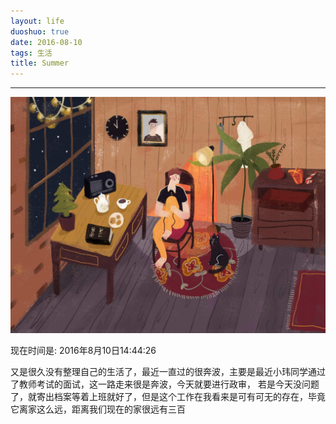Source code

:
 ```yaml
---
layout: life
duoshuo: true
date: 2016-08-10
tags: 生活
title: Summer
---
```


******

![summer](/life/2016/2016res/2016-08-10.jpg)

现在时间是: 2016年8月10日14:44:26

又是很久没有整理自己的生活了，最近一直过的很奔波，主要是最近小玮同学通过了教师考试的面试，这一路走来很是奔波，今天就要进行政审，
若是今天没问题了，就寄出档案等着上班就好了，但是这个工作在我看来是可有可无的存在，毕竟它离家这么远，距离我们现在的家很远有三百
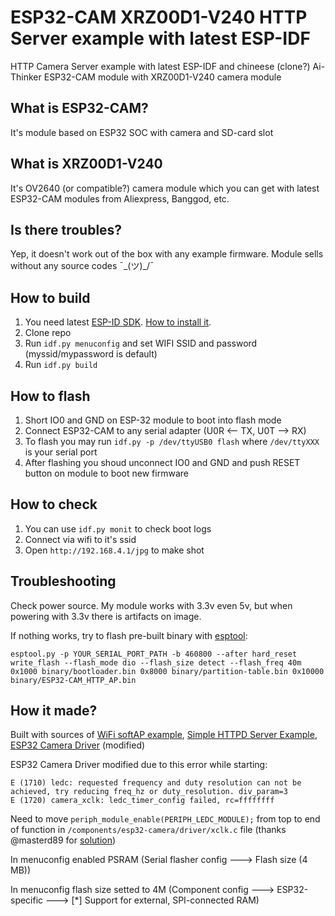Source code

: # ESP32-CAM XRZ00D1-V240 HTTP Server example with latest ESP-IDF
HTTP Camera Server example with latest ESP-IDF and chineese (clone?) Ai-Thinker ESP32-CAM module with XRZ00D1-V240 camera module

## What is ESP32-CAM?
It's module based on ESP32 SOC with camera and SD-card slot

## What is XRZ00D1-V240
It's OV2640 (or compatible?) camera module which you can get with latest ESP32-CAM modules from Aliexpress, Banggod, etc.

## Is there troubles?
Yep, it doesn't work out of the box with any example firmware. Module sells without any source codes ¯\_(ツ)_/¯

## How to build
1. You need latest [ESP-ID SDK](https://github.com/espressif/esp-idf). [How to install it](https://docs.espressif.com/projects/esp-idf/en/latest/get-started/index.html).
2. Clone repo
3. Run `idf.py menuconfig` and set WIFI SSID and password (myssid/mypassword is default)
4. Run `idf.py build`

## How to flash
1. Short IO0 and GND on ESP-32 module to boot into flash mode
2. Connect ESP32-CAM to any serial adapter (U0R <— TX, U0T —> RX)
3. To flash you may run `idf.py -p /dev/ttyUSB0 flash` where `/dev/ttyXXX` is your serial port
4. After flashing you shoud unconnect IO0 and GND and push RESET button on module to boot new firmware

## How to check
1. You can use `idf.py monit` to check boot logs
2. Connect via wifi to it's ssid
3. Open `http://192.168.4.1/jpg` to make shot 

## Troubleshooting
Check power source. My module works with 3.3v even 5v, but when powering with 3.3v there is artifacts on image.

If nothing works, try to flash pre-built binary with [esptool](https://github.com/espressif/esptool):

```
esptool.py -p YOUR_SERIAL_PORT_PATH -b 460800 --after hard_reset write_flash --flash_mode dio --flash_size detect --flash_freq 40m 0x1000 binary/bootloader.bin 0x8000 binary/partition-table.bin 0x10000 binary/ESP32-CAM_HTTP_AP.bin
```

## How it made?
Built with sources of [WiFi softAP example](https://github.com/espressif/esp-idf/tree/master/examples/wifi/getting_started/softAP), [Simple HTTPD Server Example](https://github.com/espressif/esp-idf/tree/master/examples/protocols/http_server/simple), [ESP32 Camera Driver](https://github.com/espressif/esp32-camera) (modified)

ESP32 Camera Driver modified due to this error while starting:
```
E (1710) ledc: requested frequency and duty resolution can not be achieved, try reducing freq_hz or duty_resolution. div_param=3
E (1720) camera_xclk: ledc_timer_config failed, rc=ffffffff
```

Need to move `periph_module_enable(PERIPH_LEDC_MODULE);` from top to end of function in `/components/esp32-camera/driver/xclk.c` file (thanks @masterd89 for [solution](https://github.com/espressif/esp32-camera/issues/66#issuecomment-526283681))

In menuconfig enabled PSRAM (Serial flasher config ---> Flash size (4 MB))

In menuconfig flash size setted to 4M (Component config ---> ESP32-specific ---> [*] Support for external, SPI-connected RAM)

-.-.-

▶ _Exercise requirements_:
Look through the material above for the string "life" and copy each line that has it.

▶ _Result of this task_:
layout: life
![summer](/life/2016/2016res/2016-08-10.jpg)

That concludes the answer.